先月は千葉工業大学の「AI博士」古田貴之さんに講演をお願いしました。市川・船橋は梨の産地です。梨はベテランにならないと収穫適期がよく分からない。ただ、古田さんによれば、AIは人工知能なので「人間ができることならできる」というのです。その話を生産者にしてもらいました。近隣のJAなどにも声をかけ、250人くらい集まりました。そういう発想を今からしておけば、5年後あるいは10年後の考えにもつながります。古田さんは(梨の)無人店舗なども提案しています。
大金 今野さんは金融畑が長いですよね。
今野 最初に配属された行徳支店管内はすべてのメガバンクがそろっているような地域です。入組したら肥料を運んだり、土の話をしたりするものだと思っていました。そのイメージとは全く異なる金融事業が中心でした。その後、転勤で別の支店に行きましたが、また、同じ行徳支店に戻って融資事業に携わりました。

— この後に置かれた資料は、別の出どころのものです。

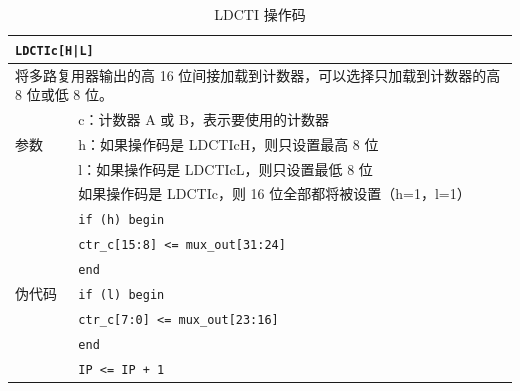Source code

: \documentclass[main\_\_CN.tex]{subfiles}
\begin{document}
\begin{table}[H]
\caption{LDCTI 操作码}
\label{tab:bitscrm-ldcti-opcode}
\begin{tabular}{|l|l|}
\hline
\multicolumn{2}{|l|}{\texttt{LDCTIc[H|L]}} \\
\hline
\multicolumn{2}{|L{17cm}|}{将多路复用器输出的高 16 位间接加载到计数器，可以选择只加载到计数器的高 8 位或低 8 位。} \\
\hline
\multirow{3}{*}{参数} & c：计数器 A 或 B，表示要使用的计数器 \\
& h：如果操作码是 LDCTIcH，则只设置最高 8 位 \\
& l：如果操作码是 LDCTIcL，则只设置最低 8 位 \\
& 如果操作码是 LDCTIc，则 16 位全部都将被设置（h=1，l=1） \\
\hline
\multirow{7}{*}{伪代码} & \texttt{if (h) begin} \\
& \hspace*{4mm} \texttt{ctr\_c[15:8] <= mux\_out[31:24]} \\
& \texttt{end} \\
& \texttt{if (l) begin} \\
& \hspace*{4mm} \texttt{ctr\_c[7:0] <= mux\_out[23:16]} \\
& \texttt{end} \\
& \texttt{IP <= IP + 1} \\
\hline
\end{tabular}
\end{table}
\end{document}
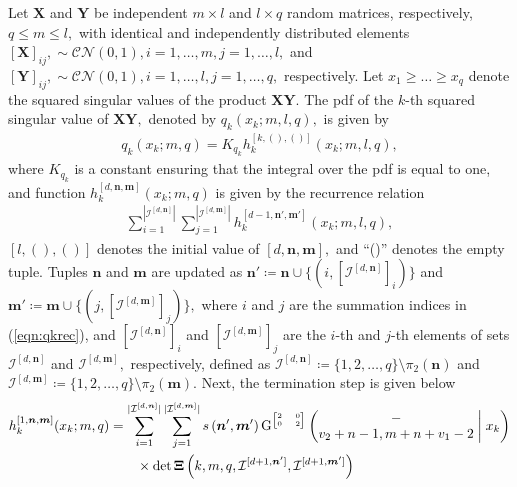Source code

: \begin{theorem}
	\label{thm:qk}
	Let $\boldsymbol{X}$ and $\boldsymbol{Y}$ be independent $m\times l$ and $l\times q$ random matrices, respectively, $q \leq m \leq l,$ with identical and independently distributed elements $[\boldsymbol{X}]_{ij}, \sim \mathcal{CN}(0,1), i=1,\dots,m,j=1,\dots,l,$ and $[\boldsymbol{Y}]_{ij}, \sim \mathcal{CN}(0,1), i=1,\dots,l,j=1,\dots,q,$ respectively. Let $x_1 \geq \dots \geq x_q$ denote the squared singular values of the product $\boldsymbol{X}\boldsymbol{Y}.$ The pdf of the $k$-th squared singular value of $\boldsymbol{X}\boldsymbol{Y},$ denoted by $q_k(x_k; m, l, q),$ is given by
	\begin{align}
		q_k(x_k; m, q) = K_{q_k} h^{[k,(),()]}_k(x_k; m, l, q),
	\end{align}
	where $K_{q_k}$ is a constant ensuring that the integral over the pdf is equal to one, and function $h^{[d,\boldsymbol{n},\boldsymbol{m}]}_k(x_k; m, q)$ is given by the recurrence relation
	\begin{align}
		\sum_{i = 1}^{|{\mathcal{I}}^{[d,\boldsymbol{n}]}|} \sum_{j = 1}^{|{\mathcal{I}}^{[d,\boldsymbol{m}]}|} h^{[d-1,\boldsymbol{n}',\boldsymbol{m}']}_k(x_k; m,l,q), \label{eqn:qkrec}
	\end{align}
	$[l,(),()]$ denotes the initial value of $[d,\boldsymbol{n},\boldsymbol{m}],$ and ``()'' denotes the empty tuple. Tuples $\boldsymbol{n}$ and $\boldsymbol{m}$ are updated as $\boldsymbol{n}' \coloneqq \boldsymbol{n} \cup \{(i,[{\mathcal{I}}^{[d,\boldsymbol{n}]}]_i)\}$ and $\boldsymbol{m}' \coloneqq \boldsymbol{m} \cup \{(j,[{\mathcal{I}}^{[d,\boldsymbol{m}]}]_j)\},$ where $i$ and $j$ are the summation indices in (\ref{eqn:qkrec}), and $[{\mathcal{I}}^{[d,\boldsymbol{n}]}]_i$ and $[{\mathcal{I}}^{[d,\boldsymbol{m}]}]_j$ are the $i$-th and $j$-th elements of sets ${\mathcal{I}}^{[d, \boldsymbol{n}]}$ and ${\mathcal{I}}^{[d, \boldsymbol{m}]},$ respectively, defined as ${\mathcal{I}}^{[d,\boldsymbol{n}]} \coloneqq \{1,2,\dots,q\} \setminus \pi_2(\boldsymbol{n})$ and ${\mathcal{I}}^{[d,\boldsymbol{m}]} \coloneqq \{1,2,\dots,q\} \setminus \pi_2(\boldsymbol{m}).$ Next, the termination step is given below
		\begin{align}
			h^{[1,\boldsymbol{n},\boldsymbol{m}]}_k(x_k; m, q) &= \sum_{i = 1}^{|{\mathcal{I}}^{[d,\boldsymbol{n}]}|} \sum_{j = 1}^{|{\mathcal{I}}^{[d,\boldsymbol{m}]}|} s\left(\boldsymbol{n}',\boldsymbol{m}'\right)
			\G{2}{0}{0}{2}{-}{v_2+n-1, m+n+v_1-2}{x_k} \nonumber\\
			&\qquad \times \det{\boldsymbol{\Xi}\left(k, m, q, {\mathcal{I}}^{[d+1,\boldsymbol{n}']},{\mathcal{I}}^{[d+1,\boldsymbol{m}']}\right)} \nonumber\\

\end{align}
\end{theorem}
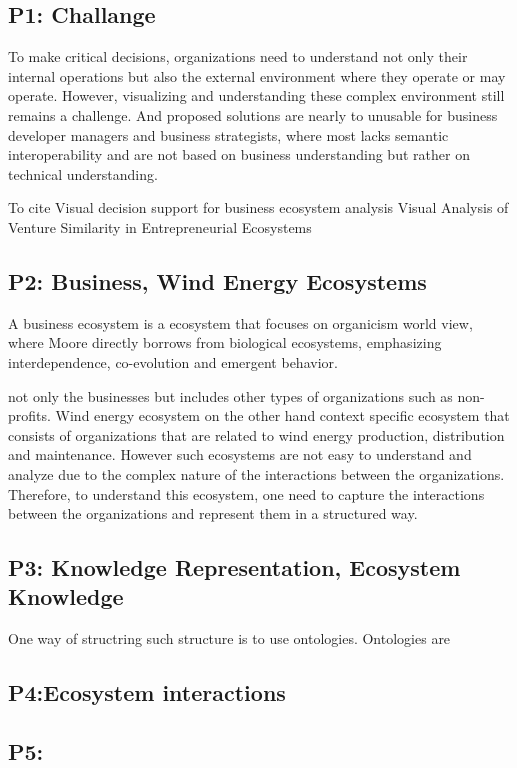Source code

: \documentclass[runningheads]{llncs}
\begin{document}
\subsection{P1: Challange}
To make critical decisions, organizations need to understand not only their internal operations but also the external environment where 
they operate or may operate. However, visualizing and understanding these complex environment still remains a challenge. And proposed solutions
are nearly to unusable for business developer managers and business strategists, where most lacks semantic interoperability and are not 
based on business understanding but rather on technical understanding.

To cite
Visual decision support for business ecosystem analysis
Visual Analysis of Venture Similarity in Entrepreneurial Ecosystems

\subsection{P2: Business, Wind Energy Ecosystems}
A business ecosystem is a ecosystem that focuses on organicism world view, where Moore directly borrows from biological ecosystems, emphasizing
interdependence, co-evolution and emergent behavior.

not only the businesses but includes other types of organizations
such as non-profits. Wind energy ecosystem on the other hand context specific ecosystem that consists of
organizations that are related to wind energy production, distribution and maintenance. However such ecosystems 
are not easy to understand and analyze due to the complex nature of the interactions between the organizations. Therefore,
to understand this ecosystem, one need to capture the interactions between the organizations and represent them
in a structured way.

\subsection{P3: Knowledge Representation, Ecosystem Knowledge}
One way of structring such structure is to use ontologies. Ontologies are 

\subsection{P4:Ecosystem interactions}

\subsection{P5: }
\end{document}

行徳地区には農業生産者がいません。畑も田んぼもない。でも地域に根づいている大切な組合員さんがいる。その人たちがマンションを経営する。そうした賃貸物件にJAが融資するので貯貸率が上がります。2002年に行徳支店長になり、ちょうど農林中金から行徳支店が住宅ローンのモデルJAになってくれないかという話があって、月1回の土曜日に住宅ローンの相談会を実施することにしました。
当時の住宅ローン融資は1億円いかないレベルでした。それが2年目に10億円。5年後に総務部長になり、全支店で行徳支店をモデルに貯貸率の向上に励みました。09年には常務理事の立場で信用事業に特別推進課を立ち上げ、住宅ローンを拡大しました。昨年8月にはJAバンクローン1000億円を突破し、それが大きな収益源となっています。
大金 准組合員拡大にも力を注いできましたね。
准組合員拡大運動 胸張るJAに
今野 人口減少社会の到来で、正組合員の減少が目に見えています。行徳や浦安の地区の人たちにJAいちかわの野菜や梨を持って行き、管内農産物をピーアールしながら拡大運動に取り組みました。組合長になり、昨年1月に3か年計画で5000人に増やす目標にしましたが、今では6000人を超えています。
行徳支店が手狭になってきたので、「和の大家」として知られる建築家の隈研吾さんに設計をお願いし、新しい店舗を再来年に建設予定です。完成するまでに准組合員を1万5000人に増やす目標を掲げています。地域の皆さんからいいJAだと言われ、職員には同窓会などで「うちはいいJAだぞ」と胸が張れるような組織・事業・経営を目指しています。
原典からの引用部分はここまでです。